Os órgãos de segurança tiveram ainda de lidar com a insistência do papa em se misturar com o povo. “Para todas as nossas restrições, a resposta do Vaticano era sempre a mesma: o papa é um chefe de estado e é dele a última palavra”, diz um membro da organização.O improviso e a falta de coordenação também fizeram vítimas no sistema de transporte da cidade. O metrô sofreu duas panes nos primeiros dias da Jornada. Na pior delas, o rompimento do cabo de energia de uma estação interrompeu a circulação de todos os trens por mais de duas horas, deixando centenas de turistas presos em vagões escuros e lotados. Sem metrô, os fiéis sobrecarregaram ônibus e trens.
Quem não conseguiu embarcar teve, literalmente, de peregrinar. Nessa madrugada, dezenas de jovens que estavam hospedados em favelas distantes do centro (o que, por si, já foi uma medida temerária) perambularam por algumas horas sem transporte pela Avenida Brasil, via expressa incrustada em uma região violenta, até que dois PMs arregimentassem vans para levá-los para casa.
Do outro lado da cidade, os 120.000 visitantes que se alojaram nos arredores de Guaratiba, onde seriam realizadas a vigília e a missa final da JMJ, viram-se, de repente, a 50 quilômetros das celebrações. O local, área particular cedida à Arquidiocese do Rio, vinha sendo preparado fazia meses. Além da drenagem e da terraplenagem, pagas pela Igreja, o lugar recebeu melhorias que custaram à prefeitura 6 milhões de reais. Mesmo assim, não resistiu às chuvas e foi convertido em lamaçal. Só aí se descobriu que a organização não tinha um plano B para o caso de chover. A solução foi transferir os eventos para Copacabana.
A essas agruras somaram-se as manifestações contra o governador Sérgio Cabral, que povoam a vida dos cariocas há quase dois meses e ajudaram a derrubar sua aprovação popular para 12%, o nível mais baixo até hoje. Nas últimas semanas, a polícia passou a infiltrar homens nos protestos, alguns em meio aos vândalos, usando máscaras e adotando uma atitude agressiva. Só nos arredores do Palácio Guanabara, onde o líder da Igreja Católica recebia as boas-vindas da presidente Dilma Rousseff, havia trinta policiais civis e algumas dezenas de PMs infiltrados.
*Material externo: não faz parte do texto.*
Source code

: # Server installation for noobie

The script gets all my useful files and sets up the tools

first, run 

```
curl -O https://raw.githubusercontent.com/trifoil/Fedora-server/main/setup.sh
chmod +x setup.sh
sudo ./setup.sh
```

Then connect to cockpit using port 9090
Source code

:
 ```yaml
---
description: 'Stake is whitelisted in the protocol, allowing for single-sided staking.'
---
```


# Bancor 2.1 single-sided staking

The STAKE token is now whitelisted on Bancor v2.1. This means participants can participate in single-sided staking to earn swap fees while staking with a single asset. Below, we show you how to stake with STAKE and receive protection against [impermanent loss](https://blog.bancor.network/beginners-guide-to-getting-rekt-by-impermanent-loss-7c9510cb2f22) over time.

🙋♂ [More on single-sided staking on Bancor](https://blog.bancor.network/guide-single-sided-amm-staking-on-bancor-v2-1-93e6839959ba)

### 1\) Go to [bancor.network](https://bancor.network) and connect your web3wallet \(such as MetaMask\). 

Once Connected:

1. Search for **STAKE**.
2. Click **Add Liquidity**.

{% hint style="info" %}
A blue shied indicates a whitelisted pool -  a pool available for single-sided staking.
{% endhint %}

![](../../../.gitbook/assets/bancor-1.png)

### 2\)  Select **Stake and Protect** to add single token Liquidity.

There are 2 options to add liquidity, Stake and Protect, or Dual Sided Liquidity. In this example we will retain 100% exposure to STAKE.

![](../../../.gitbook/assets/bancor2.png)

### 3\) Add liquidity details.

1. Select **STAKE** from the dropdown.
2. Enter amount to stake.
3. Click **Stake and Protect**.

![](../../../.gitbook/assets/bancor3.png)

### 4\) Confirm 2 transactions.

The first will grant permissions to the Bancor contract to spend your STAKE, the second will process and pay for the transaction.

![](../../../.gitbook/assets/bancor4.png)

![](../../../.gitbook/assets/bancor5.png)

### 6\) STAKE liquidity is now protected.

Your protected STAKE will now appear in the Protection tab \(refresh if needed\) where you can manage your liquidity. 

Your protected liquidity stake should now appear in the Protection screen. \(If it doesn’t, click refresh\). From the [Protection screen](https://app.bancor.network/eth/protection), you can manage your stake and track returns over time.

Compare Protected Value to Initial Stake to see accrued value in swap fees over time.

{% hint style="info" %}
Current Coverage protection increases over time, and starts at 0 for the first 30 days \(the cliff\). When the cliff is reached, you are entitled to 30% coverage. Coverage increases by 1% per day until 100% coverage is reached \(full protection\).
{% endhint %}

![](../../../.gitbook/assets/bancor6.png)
A missão era identificar baderneiros, mas, pouco discretos — todos traziam a mesma pulseira preta no pulso direito, por exemplo —, vários acabaram identificados nas redes sociais. Por toda a semana pairou a suspeita de que os policiais disfarçados estivessem atirando pedras e coquetéis molotov para incitar a violência e indispor a opinião pública com os manifestantes. Até a prisão de um funcionário da Agência Brasileira de Inteligência (Abin) num tumulto no Leblon foi apontada como indício dessa tática. Nada, no entanto, ficou provado. De concreto, até agora, só o que se viu foi um inaceitável grau de improvisação onde deveria haver uma recepção impecável ao papa e aos visitantes. Ainda bem que Deus é brasileiro.”